La réforme des retraites, qui a fait l’objet de nombreux désaccords de la part de la majorité des groupements politiques avec des centaines de manifestations partout dans le pays fait désormais l’objet d'une nouvelle proposition de loi, portée par La France Insoumise (LFI). Le Rassemblement National (RN) a indiqué qu’il voterait la loi, malgré s’être rétracté sur la question au cours de la campagne des législatives.
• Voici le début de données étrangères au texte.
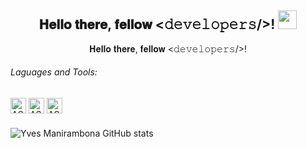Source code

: <div align="center">
<h2> 𝐇𝐞𝐥𝐥𝐨 𝐭𝐡𝐞𝐫𝐞, 𝐟𝐞𝐥𝐥𝐨𝐰 <𝚍𝚎𝚟𝚎𝚕𝚘𝚙𝚎𝚛𝚜/>! <img src="https://github.com/ZelGel/ZelGel/blob/master/gifs/Hi.gif" width="30"></h2>
𝐇𝐞𝐥𝐥𝐨 𝐭𝐡𝐞𝐫𝐞, 𝐟𝐞𝐥𝐥𝐨𝐰 <𝚍𝚎𝚟𝚎𝚕𝚘𝚙𝚎𝚛𝚜/>!
</div>

###### Laguages and Tools:
<img align="center" alt="ASW" width="25px" src="https://cdn.jsdelivr.net/gh/devicons/devicon@latest/icons/vscode/vscode-original.svg" />  <img align="center" alt="ASW" width="25px" src="https://cdn.jsdelivr.net/gh/devicons/devicon@latest/icons/c/c-original.svg" />  <img align="center" alt="ASW" width="25px" src="https://cdn.jsdelivr.net/gh/devicons/devicon@latest/icons/python/python-original.svg" />

### 
![Yves Manirambona GitHub stats](https://github-readme-stats.vercel.app/api?username=ZelGel&show_icons=true&theme=radical)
Sur ce sujet, Julie estime que « la dette de l’Etat pourra se réduire avec ce projet de loi, personne ne veut travailler plus mais on meurt de plus en plus vieux donc autant que ce soit proportionnel ». Philippe n’est pas totalement d’accord :

C’est logique que la majorité de l’Assemblée souhaite s’en débarrasser car en ayant eu recours au 49.3 l’année dernière, Elisabeth Borne savait qu’elle prenait une décision ne convenant pas à une majorité.

La niche parlementaire

Pour autant, la route est encore longue avant le potentiel examen des textes déposés ces dernières semaines. En plus de la trêve olympique, de la suspension des travaux de l’Assemblée dans l’attente d’une nomination et de la pause estivale annuelle, les groupes politiques savent que leurs propositions de loi ne seront pas examinées avant le tour de leur niche parlementaire. Mais c’est quoi une niche parlementaire ?  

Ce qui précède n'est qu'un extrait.